• **What needs to be done**:
Search the entries below for the word "displaystyle" and copy every line where it appears.

━━━━━ Records supplied ━━━━━

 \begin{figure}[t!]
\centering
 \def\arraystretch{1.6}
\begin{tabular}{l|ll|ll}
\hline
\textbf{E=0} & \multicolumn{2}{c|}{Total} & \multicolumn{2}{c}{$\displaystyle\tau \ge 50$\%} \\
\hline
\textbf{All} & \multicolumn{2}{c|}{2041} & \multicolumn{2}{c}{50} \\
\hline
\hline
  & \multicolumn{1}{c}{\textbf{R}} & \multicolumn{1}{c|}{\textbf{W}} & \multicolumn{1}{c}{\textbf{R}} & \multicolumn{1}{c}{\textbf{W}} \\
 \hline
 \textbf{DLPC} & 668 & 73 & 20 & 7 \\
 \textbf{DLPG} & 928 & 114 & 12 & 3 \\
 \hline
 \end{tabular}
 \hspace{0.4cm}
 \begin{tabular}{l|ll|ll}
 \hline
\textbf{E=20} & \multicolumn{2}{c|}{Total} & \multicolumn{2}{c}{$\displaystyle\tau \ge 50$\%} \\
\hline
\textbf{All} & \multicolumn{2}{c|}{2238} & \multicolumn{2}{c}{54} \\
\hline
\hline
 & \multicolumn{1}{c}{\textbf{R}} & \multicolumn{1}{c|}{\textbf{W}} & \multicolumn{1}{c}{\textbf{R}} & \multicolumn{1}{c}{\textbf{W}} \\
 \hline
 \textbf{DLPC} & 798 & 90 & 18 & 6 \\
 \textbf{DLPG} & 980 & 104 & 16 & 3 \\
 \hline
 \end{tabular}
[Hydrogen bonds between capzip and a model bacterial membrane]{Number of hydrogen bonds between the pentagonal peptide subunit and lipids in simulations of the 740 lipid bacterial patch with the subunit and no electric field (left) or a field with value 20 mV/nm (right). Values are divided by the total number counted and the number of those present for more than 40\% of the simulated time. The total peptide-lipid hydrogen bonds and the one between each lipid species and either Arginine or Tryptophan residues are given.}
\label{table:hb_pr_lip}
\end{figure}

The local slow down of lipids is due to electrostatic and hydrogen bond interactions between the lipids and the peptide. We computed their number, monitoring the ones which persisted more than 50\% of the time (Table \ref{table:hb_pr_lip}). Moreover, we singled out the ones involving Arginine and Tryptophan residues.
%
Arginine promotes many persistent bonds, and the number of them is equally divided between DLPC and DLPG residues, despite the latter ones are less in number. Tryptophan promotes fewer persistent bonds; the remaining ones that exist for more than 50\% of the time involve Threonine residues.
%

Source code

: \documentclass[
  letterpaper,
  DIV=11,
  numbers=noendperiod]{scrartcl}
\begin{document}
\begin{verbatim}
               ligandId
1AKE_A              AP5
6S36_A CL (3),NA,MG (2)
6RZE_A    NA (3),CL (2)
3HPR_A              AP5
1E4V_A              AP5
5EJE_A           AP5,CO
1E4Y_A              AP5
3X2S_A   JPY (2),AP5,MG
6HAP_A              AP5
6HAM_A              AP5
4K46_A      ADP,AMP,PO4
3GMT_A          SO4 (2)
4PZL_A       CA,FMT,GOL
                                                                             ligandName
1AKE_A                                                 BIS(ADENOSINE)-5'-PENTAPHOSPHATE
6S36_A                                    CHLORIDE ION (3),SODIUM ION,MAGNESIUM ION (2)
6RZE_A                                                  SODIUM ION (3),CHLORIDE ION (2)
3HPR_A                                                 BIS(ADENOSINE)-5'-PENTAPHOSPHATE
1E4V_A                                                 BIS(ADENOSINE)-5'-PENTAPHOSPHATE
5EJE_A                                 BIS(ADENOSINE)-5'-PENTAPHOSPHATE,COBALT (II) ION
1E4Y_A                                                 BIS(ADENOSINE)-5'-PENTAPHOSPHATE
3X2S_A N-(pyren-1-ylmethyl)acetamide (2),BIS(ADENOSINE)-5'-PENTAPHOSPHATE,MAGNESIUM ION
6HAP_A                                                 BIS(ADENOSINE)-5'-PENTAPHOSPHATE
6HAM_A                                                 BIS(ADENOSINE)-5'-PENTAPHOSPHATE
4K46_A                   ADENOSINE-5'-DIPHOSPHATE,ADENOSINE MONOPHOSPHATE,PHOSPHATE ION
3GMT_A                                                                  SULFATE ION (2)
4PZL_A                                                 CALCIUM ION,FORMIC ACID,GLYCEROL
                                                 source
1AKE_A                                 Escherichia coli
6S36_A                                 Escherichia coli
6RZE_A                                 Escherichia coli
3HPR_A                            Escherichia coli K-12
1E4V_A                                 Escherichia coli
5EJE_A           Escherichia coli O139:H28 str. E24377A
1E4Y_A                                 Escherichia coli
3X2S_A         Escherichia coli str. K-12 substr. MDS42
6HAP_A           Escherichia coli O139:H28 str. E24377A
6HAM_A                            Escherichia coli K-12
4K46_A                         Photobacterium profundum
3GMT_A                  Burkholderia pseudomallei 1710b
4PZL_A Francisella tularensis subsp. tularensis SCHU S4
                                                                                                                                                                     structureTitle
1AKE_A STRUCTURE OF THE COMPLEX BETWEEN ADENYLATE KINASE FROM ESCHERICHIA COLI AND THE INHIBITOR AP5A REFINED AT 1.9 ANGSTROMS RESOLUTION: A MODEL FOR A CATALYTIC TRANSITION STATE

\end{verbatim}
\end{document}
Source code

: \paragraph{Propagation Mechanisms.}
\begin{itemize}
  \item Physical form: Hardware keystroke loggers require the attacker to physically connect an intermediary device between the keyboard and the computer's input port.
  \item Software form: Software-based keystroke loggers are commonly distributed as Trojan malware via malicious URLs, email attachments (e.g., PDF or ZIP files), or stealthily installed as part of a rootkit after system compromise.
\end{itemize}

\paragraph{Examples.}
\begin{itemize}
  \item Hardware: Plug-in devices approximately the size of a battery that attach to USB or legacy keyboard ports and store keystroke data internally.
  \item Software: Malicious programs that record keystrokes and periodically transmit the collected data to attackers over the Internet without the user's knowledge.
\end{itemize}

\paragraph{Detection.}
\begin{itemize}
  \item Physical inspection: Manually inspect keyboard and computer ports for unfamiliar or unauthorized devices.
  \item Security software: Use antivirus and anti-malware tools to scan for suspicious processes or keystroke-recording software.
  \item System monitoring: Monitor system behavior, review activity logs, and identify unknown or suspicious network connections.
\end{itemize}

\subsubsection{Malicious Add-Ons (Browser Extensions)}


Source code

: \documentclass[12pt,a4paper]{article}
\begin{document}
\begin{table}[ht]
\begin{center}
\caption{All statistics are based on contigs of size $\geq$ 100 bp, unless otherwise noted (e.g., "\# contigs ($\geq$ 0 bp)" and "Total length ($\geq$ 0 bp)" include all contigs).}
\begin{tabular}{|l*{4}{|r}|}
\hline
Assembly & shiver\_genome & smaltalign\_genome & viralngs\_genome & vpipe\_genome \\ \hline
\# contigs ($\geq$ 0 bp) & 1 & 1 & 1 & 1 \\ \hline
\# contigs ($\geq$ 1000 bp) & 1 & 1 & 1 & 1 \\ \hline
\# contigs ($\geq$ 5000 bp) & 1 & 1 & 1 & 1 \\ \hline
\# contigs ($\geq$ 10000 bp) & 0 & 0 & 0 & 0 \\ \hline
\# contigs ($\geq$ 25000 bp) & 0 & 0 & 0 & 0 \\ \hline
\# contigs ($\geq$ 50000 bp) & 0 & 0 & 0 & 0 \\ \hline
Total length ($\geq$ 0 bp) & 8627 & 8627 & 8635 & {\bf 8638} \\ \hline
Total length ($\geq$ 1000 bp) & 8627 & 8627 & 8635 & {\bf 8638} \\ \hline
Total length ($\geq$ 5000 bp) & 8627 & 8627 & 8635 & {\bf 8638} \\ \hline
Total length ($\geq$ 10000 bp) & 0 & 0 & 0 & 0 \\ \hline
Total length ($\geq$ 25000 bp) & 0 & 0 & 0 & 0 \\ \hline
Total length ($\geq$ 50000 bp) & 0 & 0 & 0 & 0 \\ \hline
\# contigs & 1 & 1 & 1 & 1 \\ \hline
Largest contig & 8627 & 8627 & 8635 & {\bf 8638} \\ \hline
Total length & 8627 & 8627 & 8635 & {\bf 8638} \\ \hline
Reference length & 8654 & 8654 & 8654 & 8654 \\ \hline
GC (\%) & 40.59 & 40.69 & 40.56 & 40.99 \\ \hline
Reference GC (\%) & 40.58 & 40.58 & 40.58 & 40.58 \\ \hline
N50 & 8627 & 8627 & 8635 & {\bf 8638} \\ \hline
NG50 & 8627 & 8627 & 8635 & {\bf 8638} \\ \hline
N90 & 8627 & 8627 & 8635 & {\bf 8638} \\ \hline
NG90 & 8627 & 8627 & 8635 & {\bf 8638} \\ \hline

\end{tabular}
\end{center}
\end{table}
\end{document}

━━━━━

• **Result for this task**:
\textbf{E=0} & \multicolumn{2}{c|}{Total} & \multicolumn{2}{c}{$\displaystyle\tau \ge 50$\%} \\
\textbf{E=20} & \multicolumn{2}{c|}{Total} & \multicolumn{2}{c}{$\displaystyle\tau \ge 50$\%} \\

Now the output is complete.